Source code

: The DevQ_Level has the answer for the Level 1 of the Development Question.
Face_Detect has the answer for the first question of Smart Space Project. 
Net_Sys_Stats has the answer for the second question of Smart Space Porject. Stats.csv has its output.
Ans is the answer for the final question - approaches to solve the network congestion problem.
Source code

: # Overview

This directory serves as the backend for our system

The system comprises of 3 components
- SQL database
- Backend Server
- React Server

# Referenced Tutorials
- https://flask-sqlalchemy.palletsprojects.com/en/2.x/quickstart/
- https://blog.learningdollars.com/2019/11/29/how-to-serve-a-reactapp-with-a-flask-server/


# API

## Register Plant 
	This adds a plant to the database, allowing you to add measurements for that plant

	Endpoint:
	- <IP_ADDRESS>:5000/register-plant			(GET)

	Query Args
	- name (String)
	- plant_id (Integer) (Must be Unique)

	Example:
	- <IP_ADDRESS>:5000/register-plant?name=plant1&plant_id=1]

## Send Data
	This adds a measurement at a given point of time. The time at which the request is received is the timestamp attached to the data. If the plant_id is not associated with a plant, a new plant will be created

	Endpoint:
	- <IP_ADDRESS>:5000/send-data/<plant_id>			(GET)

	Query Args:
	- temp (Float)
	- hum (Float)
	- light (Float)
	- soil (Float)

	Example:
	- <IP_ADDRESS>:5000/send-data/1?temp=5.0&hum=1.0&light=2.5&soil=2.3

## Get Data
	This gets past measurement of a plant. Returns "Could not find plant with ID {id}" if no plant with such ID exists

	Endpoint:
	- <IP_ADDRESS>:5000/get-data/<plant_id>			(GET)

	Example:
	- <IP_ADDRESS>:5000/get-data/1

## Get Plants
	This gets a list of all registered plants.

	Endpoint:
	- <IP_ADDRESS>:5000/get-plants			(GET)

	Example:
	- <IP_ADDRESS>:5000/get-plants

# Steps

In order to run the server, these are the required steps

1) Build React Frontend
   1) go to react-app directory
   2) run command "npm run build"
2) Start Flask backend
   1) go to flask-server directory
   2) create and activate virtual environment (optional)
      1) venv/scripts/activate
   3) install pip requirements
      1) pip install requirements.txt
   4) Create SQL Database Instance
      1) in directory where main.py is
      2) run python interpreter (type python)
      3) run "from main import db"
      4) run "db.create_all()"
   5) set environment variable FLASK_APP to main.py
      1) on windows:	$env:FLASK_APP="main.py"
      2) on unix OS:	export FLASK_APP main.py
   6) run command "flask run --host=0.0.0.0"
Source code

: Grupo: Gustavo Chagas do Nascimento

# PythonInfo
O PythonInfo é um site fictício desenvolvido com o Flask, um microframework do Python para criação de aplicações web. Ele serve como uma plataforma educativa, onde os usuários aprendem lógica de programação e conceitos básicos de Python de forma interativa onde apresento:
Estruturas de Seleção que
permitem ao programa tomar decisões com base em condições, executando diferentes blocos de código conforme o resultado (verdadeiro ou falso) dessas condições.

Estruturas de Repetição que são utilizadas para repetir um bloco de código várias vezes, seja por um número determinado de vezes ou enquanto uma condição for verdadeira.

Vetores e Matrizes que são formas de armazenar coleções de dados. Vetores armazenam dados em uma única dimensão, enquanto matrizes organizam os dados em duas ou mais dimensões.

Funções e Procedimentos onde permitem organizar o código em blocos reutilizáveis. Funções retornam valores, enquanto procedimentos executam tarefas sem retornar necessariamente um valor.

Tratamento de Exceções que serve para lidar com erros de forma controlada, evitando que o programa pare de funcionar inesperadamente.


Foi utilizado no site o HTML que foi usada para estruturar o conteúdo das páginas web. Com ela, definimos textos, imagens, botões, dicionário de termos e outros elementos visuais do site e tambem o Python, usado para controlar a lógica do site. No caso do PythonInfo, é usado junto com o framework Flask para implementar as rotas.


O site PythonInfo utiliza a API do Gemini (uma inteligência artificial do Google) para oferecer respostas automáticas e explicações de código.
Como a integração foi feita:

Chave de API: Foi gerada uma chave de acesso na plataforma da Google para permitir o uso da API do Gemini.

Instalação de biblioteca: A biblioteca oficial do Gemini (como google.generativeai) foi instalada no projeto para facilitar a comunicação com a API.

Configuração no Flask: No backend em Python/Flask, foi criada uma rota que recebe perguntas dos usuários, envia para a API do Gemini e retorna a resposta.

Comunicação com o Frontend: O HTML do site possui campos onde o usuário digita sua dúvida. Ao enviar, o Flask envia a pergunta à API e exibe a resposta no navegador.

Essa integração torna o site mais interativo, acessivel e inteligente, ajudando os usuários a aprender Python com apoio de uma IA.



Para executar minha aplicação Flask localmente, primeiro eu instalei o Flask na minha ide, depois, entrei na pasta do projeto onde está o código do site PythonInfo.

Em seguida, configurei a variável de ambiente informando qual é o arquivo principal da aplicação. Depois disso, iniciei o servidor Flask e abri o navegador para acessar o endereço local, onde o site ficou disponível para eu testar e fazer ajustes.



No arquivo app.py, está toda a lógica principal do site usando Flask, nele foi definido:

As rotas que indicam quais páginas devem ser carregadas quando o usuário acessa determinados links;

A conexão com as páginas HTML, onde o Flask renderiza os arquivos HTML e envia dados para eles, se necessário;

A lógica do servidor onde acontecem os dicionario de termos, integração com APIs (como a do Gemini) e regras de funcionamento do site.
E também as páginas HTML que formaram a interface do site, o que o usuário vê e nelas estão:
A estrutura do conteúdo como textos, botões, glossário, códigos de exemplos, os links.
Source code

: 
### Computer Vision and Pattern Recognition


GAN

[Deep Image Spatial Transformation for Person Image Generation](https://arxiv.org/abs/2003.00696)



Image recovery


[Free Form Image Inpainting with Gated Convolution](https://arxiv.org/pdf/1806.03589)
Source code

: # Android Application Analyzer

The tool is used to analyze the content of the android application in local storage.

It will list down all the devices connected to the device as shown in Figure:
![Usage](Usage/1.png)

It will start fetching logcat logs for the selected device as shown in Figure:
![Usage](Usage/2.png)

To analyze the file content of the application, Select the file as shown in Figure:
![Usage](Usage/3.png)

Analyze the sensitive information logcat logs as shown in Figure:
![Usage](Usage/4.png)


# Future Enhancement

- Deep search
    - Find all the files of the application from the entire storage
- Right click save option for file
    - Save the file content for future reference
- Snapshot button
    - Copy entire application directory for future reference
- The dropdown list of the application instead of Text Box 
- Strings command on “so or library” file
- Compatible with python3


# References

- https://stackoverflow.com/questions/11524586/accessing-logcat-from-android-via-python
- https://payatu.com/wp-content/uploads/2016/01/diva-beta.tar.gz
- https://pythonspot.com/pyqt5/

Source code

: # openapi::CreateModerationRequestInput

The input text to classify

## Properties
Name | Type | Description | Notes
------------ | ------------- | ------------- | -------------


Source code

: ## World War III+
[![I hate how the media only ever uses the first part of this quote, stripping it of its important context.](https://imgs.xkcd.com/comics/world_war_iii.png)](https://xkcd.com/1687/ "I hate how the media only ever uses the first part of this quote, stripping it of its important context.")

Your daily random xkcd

○ ○ ○

== Work task ==
Starting at the line above that holds "O PythonInfo é" and ending at the line that holds "permitem ao programa", transcribe each line exactly and include no other lines.

== Task result ==
O PythonInfo é um site fictício desenvolvido com o Flask, um microframework do Python para criação de aplicações web. Ele serve como uma plataforma educativa, onde os usuários aprendem lógica de programação e conceitos básicos de Python de forma interativa onde apresento:
Estruturas de Seleção que
permitem ao programa tomar decisões com base em condições, executando diferentes blocos de código conforme o resultado (verdadeiro ou falso) dessas condições.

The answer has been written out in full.